___ DATASET CONTENT

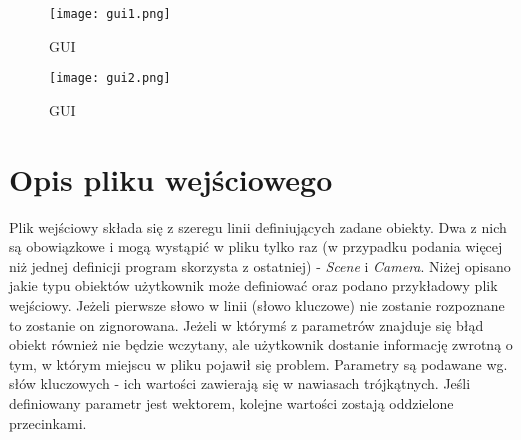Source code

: \begin{figure}[htb!]
\centering
  \texttt{[image: gui1.png]}
  \caption{GUI}
\end{figure}

\begin{figure}[htb!]
\centering
  \texttt{[image: gui2.png]}
    \caption{GUI}
\end{figure}

\section{Opis pliku wejściowego}

Plik wejściowy składa się z szeregu linii definiujących zadane obiekty. Dwa z nich są obowiązkowe i mogą wystąpić w pliku tylko raz (w przypadku podania więcej niż jednej definicji program skorzysta z ostatniej) - \emph{Scene} i \emph{Camera}. Niżej opisano jakie typu obiektów użytkownik może definiować oraz podano przykładowy plik wejściowy. Jeżeli pierwsze słowo w linii (słowo kluczowe) nie zostanie rozpoznane to zostanie on zignorowana. Jeżeli w którymś z parametrów znajduje się błąd obiekt również nie będzie wczytany, ale użytkownik dostanie informację zwrotną o tym, w którym miejscu w pliku pojawił się problem. Parametry są podawane wg. słów kluczowych - ich wartości zawierają się w nawiasach trójkątnych. Jeśli definiowany parametr jest wektorem, kolejne wartości zostają oddzielone przecinkami.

______

**WHAT YOU ARE ASKED TO DO**: Set down the records above exactly, leaving out pictures.

**EXPECTED ANSWER**:
Source code

: \begin{figure}[htb!]
\centering
  \texttt{[image: gui1.png]}
  \caption{GUI}
\end{figure}

\begin{figure}[htb!]
\centering
  \texttt{[image: gui2.png]}
    \caption{GUI}
\end{figure}

\section{Opis pliku wejściowego}

Plik wejściowy składa się z szeregu linii definiujących zadane obiekty. Dwa z nich są obowiązkowe i mogą wystąpić w pliku tylko raz (w przypadku podania więcej niż jednej definicji program skorzysta z ostatniej) - \emph{Scene} i \emph{Camera}. Niżej opisano jakie typu obiektów użytkownik może definiować oraz podano przykładowy plik wejściowy. Jeżeli pierwsze słowo w linii (słowo kluczowe) nie zostanie rozpoznane to zostanie on zignorowana. Jeżeli w którymś z parametrów znajduje się błąd obiekt również nie będzie wczytany, ale użytkownik dostanie informację zwrotną o tym, w którym miejscu w pliku pojawił się problem. Parametry są podawane wg. słów kluczowych - ich wartości zawierają się w nawiasach trójkątnych. Jeśli definiowany parametr jest wektorem, kolejne wartości zostają oddzielone przecinkami.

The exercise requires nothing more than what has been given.